**THE DATA**
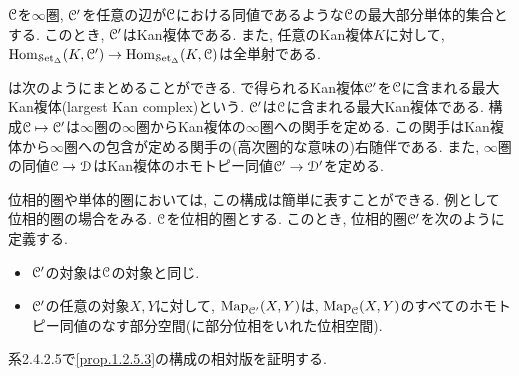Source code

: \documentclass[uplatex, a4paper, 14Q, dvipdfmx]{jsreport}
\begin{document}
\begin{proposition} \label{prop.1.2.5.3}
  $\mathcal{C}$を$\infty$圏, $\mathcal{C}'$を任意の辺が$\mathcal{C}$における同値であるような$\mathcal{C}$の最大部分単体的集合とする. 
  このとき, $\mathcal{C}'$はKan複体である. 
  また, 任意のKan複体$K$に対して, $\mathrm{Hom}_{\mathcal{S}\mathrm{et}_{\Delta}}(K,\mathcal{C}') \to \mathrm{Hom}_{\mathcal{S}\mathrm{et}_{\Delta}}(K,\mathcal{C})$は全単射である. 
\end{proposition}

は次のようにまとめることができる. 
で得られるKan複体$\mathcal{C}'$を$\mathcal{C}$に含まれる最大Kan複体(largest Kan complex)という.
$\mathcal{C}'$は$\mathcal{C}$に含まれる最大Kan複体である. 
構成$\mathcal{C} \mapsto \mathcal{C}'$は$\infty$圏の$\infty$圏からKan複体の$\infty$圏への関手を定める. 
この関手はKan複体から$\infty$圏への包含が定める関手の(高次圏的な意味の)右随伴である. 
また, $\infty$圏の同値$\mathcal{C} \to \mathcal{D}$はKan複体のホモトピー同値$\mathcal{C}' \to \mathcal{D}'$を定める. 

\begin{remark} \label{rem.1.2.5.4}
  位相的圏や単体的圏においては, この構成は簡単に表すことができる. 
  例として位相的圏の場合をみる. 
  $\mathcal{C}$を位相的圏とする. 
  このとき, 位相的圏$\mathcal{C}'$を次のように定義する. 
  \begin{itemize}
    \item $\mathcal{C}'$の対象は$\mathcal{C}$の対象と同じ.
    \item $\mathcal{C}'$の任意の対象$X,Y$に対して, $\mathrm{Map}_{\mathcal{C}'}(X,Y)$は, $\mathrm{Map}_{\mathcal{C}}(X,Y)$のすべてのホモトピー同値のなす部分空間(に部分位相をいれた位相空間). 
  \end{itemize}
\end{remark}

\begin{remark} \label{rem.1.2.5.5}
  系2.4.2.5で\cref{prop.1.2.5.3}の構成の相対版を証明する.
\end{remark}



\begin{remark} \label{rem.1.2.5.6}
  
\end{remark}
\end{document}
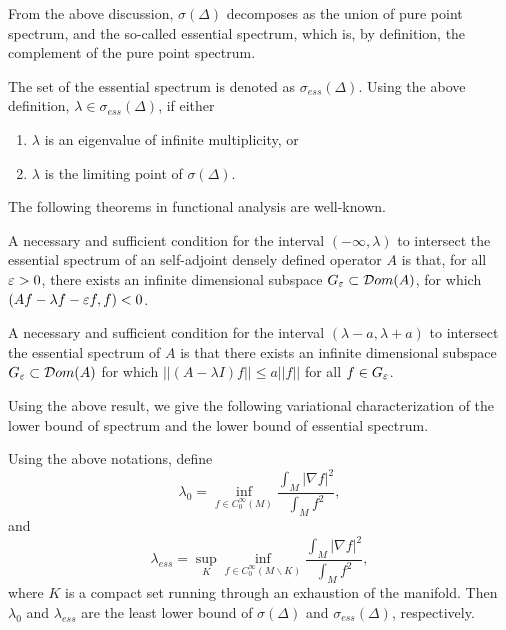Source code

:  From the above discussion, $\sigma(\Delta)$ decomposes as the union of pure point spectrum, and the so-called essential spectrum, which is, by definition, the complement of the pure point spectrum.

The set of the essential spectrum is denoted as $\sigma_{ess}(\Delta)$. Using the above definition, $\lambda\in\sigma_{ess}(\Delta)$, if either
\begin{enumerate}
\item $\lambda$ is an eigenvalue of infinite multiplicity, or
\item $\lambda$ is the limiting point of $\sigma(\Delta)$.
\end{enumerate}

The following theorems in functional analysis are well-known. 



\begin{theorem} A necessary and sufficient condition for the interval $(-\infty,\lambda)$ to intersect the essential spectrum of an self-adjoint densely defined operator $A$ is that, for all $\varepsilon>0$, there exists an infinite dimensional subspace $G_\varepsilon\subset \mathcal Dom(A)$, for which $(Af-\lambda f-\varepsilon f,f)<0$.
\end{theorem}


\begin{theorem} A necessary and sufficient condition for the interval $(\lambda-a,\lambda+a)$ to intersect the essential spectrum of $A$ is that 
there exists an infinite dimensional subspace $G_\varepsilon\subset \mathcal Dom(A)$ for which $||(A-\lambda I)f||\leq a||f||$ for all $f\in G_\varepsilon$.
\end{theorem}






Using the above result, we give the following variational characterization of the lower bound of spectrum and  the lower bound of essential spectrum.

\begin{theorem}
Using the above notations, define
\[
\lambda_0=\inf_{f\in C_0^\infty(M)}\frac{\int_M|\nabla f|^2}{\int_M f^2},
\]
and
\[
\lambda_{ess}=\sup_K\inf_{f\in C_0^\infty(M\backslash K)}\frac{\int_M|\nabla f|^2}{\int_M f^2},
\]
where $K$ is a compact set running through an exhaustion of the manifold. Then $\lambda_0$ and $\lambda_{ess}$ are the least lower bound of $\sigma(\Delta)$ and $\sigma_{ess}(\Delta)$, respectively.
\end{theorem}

**PROBLEM DETAILS**
Copy out the entries exactly. No pictures.

**WRITTEN ANSWER**
Source code

: \documentclass[uplatex, a4paper, 14Q, dvipdfmx]{jsreport}
\begin{document}
\begin{proposition} \label{prop.1.2.5.3}
  $\mathcal{C}$を$\infty$圏, $\mathcal{C}'$を任意の辺が$\mathcal{C}$における同値であるような$\mathcal{C}$の最大部分単体的集合とする. 
  このとき, $\mathcal{C}'$はKan複体である. 
  また, 任意のKan複体$K$に対して, $\mathrm{Hom}_{\mathcal{S}\mathrm{et}_{\Delta}}(K,\mathcal{C}') \to \mathrm{Hom}_{\mathcal{S}\mathrm{et}_{\Delta}}(K,\mathcal{C})$は全単射である. 
\end{proposition}

は次のようにまとめることができる. 
で得られるKan複体$\mathcal{C}'$を$\mathcal{C}$に含まれる最大Kan複体(largest Kan complex)という.
$\mathcal{C}'$は$\mathcal{C}$に含まれる最大Kan複体である. 
構成$\mathcal{C} \mapsto \mathcal{C}'$は$\infty$圏の$\infty$圏からKan複体の$\infty$圏への関手を定める. 
この関手はKan複体から$\infty$圏への包含が定める関手の(高次圏的な意味の)右随伴である. 
また, $\infty$圏の同値$\mathcal{C} \to \mathcal{D}$はKan複体のホモトピー同値$\mathcal{C}' \to \mathcal{D}'$を定める. 

\begin{remark} \label{rem.1.2.5.4}
  位相的圏や単体的圏においては, この構成は簡単に表すことができる. 
  例として位相的圏の場合をみる. 
  $\mathcal{C}$を位相的圏とする. 
  このとき, 位相的圏$\mathcal{C}'$を次のように定義する. 
  \begin{itemize}
    \item $\mathcal{C}'$の対象は$\mathcal{C}$の対象と同じ.
    \item $\mathcal{C}'$の任意の対象$X,Y$に対して, $\mathrm{Map}_{\mathcal{C}'}(X,Y)$は, $\mathrm{Map}_{\mathcal{C}}(X,Y)$のすべてのホモトピー同値のなす部分空間(に部分位相をいれた位相空間). 
  \end{itemize}
\end{remark}

\begin{remark} \label{rem.1.2.5.5}
  系2.4.2.5で\cref{prop.1.2.5.3}の構成の相対版を証明する.
\end{remark}



\begin{remark} \label{rem.1.2.5.6}
  
\end{remark}
\end{document}
Source code

:  From the above discussion, $\sigma(\Delta)$ decomposes as the union of pure point spectrum, and the so-called essential spectrum, which is, by definition, the complement of the pure point spectrum.

The set of the essential spectrum is denoted as $\sigma_{ess}(\Delta)$. Using the above definition, $\lambda\in\sigma_{ess}(\Delta)$, if either
\begin{enumerate}
\item $\lambda$ is an eigenvalue of infinite multiplicity, or
\item $\lambda$ is the limiting point of $\sigma(\Delta)$.
\end{enumerate}

The following theorems in functional analysis are well-known. 



\begin{theorem} A necessary and sufficient condition for the interval $(-\infty,\lambda)$ to intersect the essential spectrum of an self-adjoint densely defined operator $A$ is that, for all $\varepsilon>0$, there exists an infinite dimensional subspace $G_\varepsilon\subset \mathcal Dom(A)$, for which $(Af-\lambda f-\varepsilon f,f)<0$.
\end{theorem}


\begin{theorem} A necessary and sufficient condition for the interval $(\lambda-a,\lambda+a)$ to intersect the essential spectrum of $A$ is that 
there exists an infinite dimensional subspace $G_\varepsilon\subset \mathcal Dom(A)$ for which $||(A-\lambda I)f||\leq a||f||$ for all $f\in G_\varepsilon$.
\end{theorem}






Using the above result, we give the following variational characterization of the lower bound of spectrum and  the lower bound of essential spectrum.

\begin{theorem}
Using the above notations, define
\[
\lambda_0=\inf_{f\in C_0^\infty(M)}\frac{\int_M|\nabla f|^2}{\int_M f^2},
\]
and
\[
\lambda_{ess}=\sup_K\inf_{f\in C_0^\infty(M\backslash K)}\frac{\int_M|\nabla f|^2}{\int_M f^2},
\]
where $K$ is a compact set running through an exhaustion of the manifold. Then $\lambda_0$ and $\lambda_{ess}$ are the least lower bound of $\sigma(\Delta)$ and $\sigma_{ess}(\Delta)$, respectively.
\end{theorem}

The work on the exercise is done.